(Beginning of Task inputs)

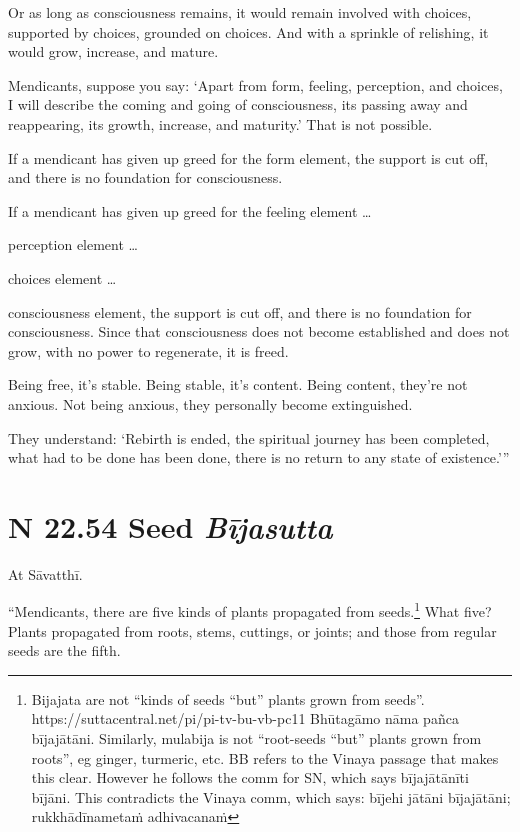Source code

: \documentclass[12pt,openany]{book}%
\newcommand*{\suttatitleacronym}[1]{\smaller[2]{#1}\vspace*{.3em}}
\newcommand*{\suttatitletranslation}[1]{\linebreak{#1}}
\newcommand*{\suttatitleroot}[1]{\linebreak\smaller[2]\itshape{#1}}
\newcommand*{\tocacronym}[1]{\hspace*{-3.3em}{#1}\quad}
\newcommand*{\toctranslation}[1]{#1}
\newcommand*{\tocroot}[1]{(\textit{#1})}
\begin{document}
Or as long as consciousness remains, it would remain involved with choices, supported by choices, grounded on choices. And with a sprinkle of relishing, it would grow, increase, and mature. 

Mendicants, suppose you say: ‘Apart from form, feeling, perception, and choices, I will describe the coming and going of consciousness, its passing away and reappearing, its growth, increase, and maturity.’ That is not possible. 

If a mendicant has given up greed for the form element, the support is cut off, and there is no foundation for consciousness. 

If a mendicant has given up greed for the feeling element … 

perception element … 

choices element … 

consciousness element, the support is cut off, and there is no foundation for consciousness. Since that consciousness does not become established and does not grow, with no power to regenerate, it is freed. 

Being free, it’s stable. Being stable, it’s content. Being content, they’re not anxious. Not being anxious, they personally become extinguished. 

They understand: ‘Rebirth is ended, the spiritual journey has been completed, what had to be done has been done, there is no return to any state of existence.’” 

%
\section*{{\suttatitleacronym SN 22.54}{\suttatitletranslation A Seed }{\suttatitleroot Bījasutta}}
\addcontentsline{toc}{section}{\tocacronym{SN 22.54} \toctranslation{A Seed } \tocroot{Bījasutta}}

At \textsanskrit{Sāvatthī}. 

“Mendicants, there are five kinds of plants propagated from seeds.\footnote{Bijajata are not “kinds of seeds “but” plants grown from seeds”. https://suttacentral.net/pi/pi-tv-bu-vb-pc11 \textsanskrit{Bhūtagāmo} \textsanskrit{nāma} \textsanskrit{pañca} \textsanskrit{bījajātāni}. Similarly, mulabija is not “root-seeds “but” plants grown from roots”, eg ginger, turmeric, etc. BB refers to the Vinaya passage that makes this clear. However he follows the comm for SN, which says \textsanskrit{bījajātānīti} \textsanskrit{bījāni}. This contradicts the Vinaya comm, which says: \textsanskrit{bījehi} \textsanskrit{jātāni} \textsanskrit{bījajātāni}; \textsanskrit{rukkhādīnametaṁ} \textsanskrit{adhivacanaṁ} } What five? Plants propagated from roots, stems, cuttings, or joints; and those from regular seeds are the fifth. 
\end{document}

(End of Task inputs)
(Beginning of Task inputs)

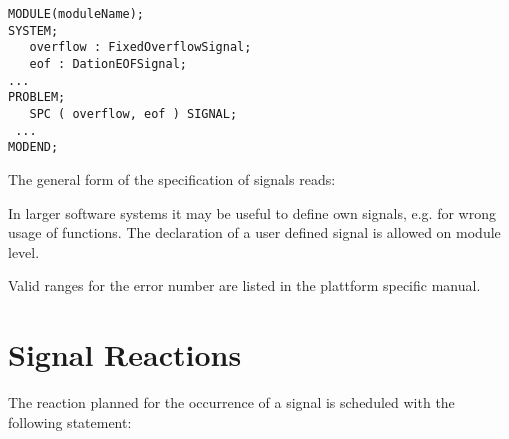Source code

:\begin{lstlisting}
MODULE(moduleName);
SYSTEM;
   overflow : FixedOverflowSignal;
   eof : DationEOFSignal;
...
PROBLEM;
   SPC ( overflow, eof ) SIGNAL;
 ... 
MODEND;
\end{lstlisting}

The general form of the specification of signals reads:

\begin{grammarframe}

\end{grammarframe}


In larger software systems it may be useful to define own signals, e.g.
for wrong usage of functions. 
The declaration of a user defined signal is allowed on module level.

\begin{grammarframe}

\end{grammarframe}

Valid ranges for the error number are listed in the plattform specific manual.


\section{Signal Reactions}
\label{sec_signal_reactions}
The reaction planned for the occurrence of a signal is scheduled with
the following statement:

(End of Task inputs)
(Beginning of Task inputs)

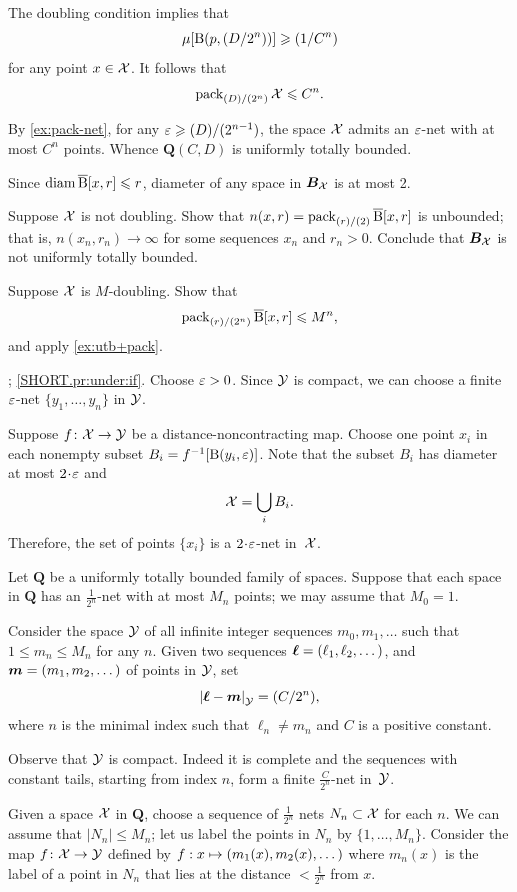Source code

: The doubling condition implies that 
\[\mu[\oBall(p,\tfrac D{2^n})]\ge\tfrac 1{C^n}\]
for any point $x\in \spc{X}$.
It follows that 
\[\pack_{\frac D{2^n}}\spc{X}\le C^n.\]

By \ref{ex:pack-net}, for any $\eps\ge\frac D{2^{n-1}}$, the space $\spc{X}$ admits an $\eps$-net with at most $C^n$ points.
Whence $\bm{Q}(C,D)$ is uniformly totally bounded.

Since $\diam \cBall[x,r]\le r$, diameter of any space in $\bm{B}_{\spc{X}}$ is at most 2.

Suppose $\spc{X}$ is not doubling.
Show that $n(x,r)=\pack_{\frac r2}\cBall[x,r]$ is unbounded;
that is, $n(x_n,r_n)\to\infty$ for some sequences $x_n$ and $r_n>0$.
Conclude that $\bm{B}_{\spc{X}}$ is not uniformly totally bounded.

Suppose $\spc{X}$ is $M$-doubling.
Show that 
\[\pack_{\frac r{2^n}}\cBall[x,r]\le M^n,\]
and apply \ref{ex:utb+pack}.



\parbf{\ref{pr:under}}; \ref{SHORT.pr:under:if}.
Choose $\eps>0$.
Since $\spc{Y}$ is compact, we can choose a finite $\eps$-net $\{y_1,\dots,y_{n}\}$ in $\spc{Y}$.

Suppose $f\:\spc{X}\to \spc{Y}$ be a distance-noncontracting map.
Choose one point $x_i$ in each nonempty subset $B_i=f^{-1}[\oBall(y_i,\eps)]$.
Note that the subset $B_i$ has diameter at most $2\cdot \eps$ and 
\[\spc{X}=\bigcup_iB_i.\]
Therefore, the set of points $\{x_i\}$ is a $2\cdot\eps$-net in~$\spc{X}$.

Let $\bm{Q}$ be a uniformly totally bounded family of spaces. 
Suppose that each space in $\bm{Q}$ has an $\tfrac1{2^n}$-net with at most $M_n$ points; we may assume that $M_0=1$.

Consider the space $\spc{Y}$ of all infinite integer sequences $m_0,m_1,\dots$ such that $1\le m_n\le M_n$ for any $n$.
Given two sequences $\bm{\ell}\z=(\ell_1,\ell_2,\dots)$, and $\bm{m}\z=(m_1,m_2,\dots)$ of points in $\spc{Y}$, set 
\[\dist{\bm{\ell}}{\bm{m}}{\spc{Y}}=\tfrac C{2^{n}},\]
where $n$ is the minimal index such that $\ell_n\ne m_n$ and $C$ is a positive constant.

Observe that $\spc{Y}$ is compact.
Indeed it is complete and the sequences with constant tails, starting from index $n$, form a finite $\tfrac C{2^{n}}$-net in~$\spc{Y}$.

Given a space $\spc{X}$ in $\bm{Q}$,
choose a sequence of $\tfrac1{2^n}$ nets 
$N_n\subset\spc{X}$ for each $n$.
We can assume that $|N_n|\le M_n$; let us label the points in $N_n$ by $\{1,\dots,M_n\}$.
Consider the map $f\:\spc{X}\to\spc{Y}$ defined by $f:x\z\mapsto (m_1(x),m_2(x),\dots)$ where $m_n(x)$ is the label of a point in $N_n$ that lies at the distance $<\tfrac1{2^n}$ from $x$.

(End of Task inputs)

◆ What you need to do
Copy the lines of the data above exactly as written, beginning with the line containing "Indeed it is" and ending with the line containing "Consider the map", and leave out all other lines.

◆ Exercise solution
Indeed it is complete and the sequences with constant tails, starting from index $n$, form a finite $\tfrac C{2^{n}}$-net in~$\spc{Y}$.

Given a space $\spc{X}$ in $\bm{Q}$,
choose a sequence of $\tfrac1{2^n}$ nets 
$N_n\subset\spc{X}$ for each $n$.
We can assume that $|N_n|\le M_n$; let us label the points in $N_n$ by $\{1,\dots,M_n\}$.
Consider the map $f\:\spc{X}\to\spc{Y}$ defined by $f:x\z\mapsto (m_1(x),m_2(x),\dots)$ where $m_n(x)$ is the label of a point in $N_n$ that lies at the distance $<\tfrac1{2^n}$ from $x$.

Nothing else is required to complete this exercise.